TASK ITEM: Reproduce the data exactly, leaving nothing out.

EXTRACTED INFORMATION:
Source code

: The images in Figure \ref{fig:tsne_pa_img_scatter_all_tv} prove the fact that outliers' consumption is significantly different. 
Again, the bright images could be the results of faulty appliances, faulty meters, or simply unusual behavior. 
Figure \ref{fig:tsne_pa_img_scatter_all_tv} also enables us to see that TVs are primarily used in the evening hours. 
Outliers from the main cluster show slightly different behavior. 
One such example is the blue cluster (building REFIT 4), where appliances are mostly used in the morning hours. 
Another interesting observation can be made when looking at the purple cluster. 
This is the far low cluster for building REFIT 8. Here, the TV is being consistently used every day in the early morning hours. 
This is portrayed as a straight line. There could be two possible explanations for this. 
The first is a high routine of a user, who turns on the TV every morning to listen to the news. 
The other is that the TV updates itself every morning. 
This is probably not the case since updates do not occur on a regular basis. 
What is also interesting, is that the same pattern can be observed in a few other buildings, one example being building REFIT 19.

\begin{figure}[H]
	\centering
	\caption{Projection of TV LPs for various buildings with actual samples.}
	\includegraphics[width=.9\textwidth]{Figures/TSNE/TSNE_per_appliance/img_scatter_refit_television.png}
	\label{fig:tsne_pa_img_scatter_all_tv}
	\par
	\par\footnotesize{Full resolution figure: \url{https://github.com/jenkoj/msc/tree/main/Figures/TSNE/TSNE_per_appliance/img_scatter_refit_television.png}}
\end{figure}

SOLUTION:
Source code

: The images in Figure \ref{fig:tsne_pa_img_scatter_all_tv} prove the fact that outliers' consumption is significantly different. 
Again, the bright images could be the results of faulty appliances, faulty meters, or simply unusual behavior. 
Figure \ref{fig:tsne_pa_img_scatter_all_tv} also enables us to see that TVs are primarily used in the evening hours. 
Outliers from the main cluster show slightly different behavior. 
One such example is the blue cluster (building REFIT 4), where appliances are mostly used in the morning hours. 
Another interesting observation can be made when looking at the purple cluster. 
This is the far low cluster for building REFIT 8. Here, the TV is being consistently used every day in the early morning hours. 
This is portrayed as a straight line. There could be two possible explanations for this. 
The first is a high routine of a user, who turns on the TV every morning to listen to the news. 
The other is that the TV updates itself every morning. 
This is probably not the case since updates do not occur on a regular basis. 
What is also interesting, is that the same pattern can be observed in a few other buildings, one example being building REFIT 19.

\begin{figure}[H]
	\centering
	\caption{Projection of TV LPs for various buildings with actual samples.}
	\includegraphics[width=.9\textwidth]{Figures/TSNE/TSNE_per_appliance/img_scatter_refit_television.png}
	\label{fig:tsne_pa_img_scatter_all_tv}
	\par
	\par\footnotesize{Full resolution figure: \url{https://github.com/jenkoj/msc/tree/main/Figures/TSNE/TSNE_per_appliance/img_scatter_refit_television.png}}
\end{figure}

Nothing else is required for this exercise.